### WHAT YOU NEED TO DO
The records below are to be repeated exactly, minus any pictures.

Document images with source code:
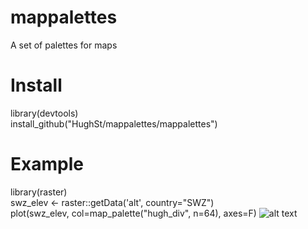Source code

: # mappalettes
A set of palettes for maps

# Install
library(devtools)  
install_github("HughSt/mappalettes/mappalettes")

# Example
library(raster)  
swz_elev <- raster::getData('alt', country="SWZ")  
plot(swz_elev, col=map_palette("hugh_div", n=64), axes=F) 
![alt text](https://raw.githubusercontent.com/HughSt/mappalettes/master/mappalettes/images/hugh_div_swz_elev.png)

### COMPLETED EXERCISE
Source code

: # mappalettes
A set of palettes for maps

# Install
library(devtools)  
install_github("HughSt/mappalettes/mappalettes")

# Example
library(raster)  
swz_elev <- raster::getData('alt', country="SWZ")  
plot(swz_elev, col=map_palette("hugh_div", n=64), axes=F) 
![alt text](https://raw.githubusercontent.com/HughSt/mappalettes/master/mappalettes/images/hugh_div_swz_elev.png)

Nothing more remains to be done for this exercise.